Working as a staff photojournalist has its challenges. How do you stay inspired, happy, and passionate about photographing a white guy in a suit standing in front of a building? How can you make compelling images that give your photo subjects a voice in their own community when you can only stay for only 10 minutes? Why am I photographing this plate of food that barely resembles food? How do you make a picture that says “ribbon-cutting” without literally shooting the ribbon being cut?
You just do. Here’s how:
Shoot for yourself.
He won’t remember this at all, but I sat down with Los Angeles Times photojournalist Rick Loomis to get my portfolio reviewed at the Eddie Adams Workshop right after landing my job. I admired his work and wanted to show off my stuff. I had won some contests, and was totally confident. He flipped through my work quietly, took a pause, looked at me with a straight face and said, “You shoot like you want to win contests.”
My initial reaction? Well, isn’t that the point? I had no idea what it meant at the time. I was in my 20’s (I’m 33 now) and full of eagerness to get to a big city metro paper and take his job. It stung. All of my portfolio reviews for years had gone amazingly well, and he crushed me. I didn’t know how much his honest assessment in one short sentence helped until a couple years later.

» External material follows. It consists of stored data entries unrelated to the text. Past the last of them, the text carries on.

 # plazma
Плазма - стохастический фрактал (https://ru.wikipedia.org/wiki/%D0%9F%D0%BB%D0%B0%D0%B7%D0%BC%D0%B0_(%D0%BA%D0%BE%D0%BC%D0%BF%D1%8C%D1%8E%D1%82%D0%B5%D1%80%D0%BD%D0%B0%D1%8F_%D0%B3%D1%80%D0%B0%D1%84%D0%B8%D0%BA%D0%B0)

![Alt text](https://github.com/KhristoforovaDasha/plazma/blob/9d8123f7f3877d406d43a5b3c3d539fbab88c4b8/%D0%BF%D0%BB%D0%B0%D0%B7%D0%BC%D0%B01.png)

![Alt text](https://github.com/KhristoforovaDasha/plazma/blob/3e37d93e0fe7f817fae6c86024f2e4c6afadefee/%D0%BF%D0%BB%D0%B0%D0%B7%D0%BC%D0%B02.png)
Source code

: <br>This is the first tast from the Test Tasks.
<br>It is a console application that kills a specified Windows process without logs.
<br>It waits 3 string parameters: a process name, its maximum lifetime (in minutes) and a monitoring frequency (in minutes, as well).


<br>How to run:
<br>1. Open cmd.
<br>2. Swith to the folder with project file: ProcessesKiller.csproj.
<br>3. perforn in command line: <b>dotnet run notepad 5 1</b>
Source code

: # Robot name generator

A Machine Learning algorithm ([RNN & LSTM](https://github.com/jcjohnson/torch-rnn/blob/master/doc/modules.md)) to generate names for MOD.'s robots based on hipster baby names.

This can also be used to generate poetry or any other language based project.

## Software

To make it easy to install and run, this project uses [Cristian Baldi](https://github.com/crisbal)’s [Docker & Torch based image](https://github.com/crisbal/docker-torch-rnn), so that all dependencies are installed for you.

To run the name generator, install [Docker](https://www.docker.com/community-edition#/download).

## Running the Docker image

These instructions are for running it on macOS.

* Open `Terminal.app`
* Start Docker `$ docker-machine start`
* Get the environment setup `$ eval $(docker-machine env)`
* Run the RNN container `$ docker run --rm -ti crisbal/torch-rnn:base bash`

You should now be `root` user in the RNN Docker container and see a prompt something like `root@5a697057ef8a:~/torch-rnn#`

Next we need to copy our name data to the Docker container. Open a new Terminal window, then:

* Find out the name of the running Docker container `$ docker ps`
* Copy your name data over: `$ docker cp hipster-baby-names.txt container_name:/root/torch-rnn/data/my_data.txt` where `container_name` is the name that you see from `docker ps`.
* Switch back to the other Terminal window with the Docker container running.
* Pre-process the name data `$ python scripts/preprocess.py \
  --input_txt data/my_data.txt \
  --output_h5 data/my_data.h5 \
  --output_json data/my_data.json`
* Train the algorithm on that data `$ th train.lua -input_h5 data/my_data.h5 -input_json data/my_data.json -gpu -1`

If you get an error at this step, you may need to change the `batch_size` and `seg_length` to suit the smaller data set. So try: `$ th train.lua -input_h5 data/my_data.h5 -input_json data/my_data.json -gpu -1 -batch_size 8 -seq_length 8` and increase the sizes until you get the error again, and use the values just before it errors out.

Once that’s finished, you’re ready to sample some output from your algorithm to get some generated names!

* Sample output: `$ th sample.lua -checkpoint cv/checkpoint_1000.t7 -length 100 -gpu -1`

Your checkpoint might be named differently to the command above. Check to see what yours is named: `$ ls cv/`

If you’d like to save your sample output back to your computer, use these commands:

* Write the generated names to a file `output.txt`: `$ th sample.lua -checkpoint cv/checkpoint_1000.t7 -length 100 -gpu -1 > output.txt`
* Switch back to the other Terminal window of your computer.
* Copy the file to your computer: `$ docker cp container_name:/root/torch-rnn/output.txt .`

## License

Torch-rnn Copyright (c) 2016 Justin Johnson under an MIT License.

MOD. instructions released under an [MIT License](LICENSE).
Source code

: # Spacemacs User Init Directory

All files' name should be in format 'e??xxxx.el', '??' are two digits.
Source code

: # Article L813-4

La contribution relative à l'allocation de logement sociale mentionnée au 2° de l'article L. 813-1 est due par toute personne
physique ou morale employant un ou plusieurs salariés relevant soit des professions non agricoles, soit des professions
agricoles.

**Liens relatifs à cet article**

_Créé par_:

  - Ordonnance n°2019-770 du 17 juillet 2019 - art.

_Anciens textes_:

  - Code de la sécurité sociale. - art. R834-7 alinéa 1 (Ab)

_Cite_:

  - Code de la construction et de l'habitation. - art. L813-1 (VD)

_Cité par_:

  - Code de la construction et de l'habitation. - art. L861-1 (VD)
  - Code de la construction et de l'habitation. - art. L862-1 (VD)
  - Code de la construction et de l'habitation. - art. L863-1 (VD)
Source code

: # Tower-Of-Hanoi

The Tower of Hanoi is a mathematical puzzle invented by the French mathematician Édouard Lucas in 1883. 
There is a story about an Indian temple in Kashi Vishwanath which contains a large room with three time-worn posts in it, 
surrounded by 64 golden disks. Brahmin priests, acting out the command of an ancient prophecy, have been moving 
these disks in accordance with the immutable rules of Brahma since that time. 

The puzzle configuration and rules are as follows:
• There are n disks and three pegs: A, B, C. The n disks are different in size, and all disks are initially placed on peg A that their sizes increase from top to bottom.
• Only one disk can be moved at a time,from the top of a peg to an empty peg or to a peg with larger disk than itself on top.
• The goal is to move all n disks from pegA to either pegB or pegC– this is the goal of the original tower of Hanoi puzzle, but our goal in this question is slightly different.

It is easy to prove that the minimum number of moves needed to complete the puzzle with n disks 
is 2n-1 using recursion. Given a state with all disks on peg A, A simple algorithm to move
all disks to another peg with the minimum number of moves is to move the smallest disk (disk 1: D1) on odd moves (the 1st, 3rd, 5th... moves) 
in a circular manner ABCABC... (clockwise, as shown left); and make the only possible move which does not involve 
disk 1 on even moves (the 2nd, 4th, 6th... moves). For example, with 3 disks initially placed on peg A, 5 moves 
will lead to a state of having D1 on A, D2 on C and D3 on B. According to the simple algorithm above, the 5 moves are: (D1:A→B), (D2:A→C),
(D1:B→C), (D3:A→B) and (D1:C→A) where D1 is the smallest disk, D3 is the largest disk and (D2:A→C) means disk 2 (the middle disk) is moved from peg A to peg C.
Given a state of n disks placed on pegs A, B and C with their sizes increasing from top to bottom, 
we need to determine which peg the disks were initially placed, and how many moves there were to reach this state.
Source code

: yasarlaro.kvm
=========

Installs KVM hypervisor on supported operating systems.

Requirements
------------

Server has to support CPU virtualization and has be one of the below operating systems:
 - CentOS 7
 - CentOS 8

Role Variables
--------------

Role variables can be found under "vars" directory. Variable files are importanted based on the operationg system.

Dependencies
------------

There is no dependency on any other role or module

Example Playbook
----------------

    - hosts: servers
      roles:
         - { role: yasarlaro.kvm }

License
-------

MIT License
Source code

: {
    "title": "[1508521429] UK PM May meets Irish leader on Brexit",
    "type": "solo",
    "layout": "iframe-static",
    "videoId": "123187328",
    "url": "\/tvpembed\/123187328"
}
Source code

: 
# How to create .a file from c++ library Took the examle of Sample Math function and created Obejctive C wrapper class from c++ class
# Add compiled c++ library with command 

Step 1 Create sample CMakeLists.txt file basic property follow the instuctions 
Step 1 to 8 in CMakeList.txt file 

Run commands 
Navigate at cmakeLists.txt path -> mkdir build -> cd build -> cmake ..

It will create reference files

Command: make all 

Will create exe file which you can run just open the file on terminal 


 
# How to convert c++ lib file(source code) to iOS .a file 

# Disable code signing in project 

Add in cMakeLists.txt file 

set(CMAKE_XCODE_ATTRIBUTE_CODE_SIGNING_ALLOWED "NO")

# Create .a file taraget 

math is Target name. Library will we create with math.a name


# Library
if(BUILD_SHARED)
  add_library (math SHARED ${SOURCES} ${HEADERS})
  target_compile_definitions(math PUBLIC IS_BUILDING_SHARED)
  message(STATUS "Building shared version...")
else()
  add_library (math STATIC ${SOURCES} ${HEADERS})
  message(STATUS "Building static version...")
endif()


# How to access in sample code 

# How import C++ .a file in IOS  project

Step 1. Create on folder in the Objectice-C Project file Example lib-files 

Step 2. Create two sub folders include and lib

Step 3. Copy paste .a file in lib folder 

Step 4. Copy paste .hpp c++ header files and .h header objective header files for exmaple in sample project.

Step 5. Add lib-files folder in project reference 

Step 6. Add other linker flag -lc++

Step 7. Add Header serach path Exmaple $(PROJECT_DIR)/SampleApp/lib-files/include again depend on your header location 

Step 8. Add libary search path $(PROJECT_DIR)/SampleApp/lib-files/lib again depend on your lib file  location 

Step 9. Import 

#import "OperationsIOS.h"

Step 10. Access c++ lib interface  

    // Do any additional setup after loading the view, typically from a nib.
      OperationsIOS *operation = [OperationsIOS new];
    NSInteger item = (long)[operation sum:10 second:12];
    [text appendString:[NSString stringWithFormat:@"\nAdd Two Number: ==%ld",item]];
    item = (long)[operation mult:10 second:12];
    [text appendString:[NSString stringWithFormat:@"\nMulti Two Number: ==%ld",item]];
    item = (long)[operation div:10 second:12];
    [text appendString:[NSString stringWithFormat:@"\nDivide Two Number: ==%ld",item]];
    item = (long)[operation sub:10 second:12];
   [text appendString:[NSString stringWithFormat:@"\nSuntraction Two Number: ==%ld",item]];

My work wasn’t personal. I was pressing the shutter, but what came out wasn’t by me, for me, or my subjects.
I made a huge decision after that realization. I knew how I wanted my vision to look and made the decision to just start shooting for myself. I stopped looking at contest results. I stopped caring about how my photos ran in the paper. I turned in my photos and forgot about them. It wasn’t about my paper and the newsroom, which I loved, it was more about myself. I knew the only way to grow my vision was to kick my own butt. I started caring immensely more about what I was placing inside the four corners of my viewfinder. I started seeing images that only I could see in a way that made me excited.
I stayed at a job for 8 years I had plans to stay at for 2 years max, because I knew I could make pictures where I was already happy – building myself both professionally and personally. Sarasota is a small town full of snowbirds, weird news, and a palate of colors that I began using as my muse to change my work visually. I fell in love with my community, this strange state of Florida, and everything about both. Once that happened the picture-making process was less of a job or career, it was what I loved to do and happened to get paid for.
It’s one of the main reasons I left a cushy job and solid paycheck. I was getting too comfortable. That breeds staleness. Stale is not what I want to be.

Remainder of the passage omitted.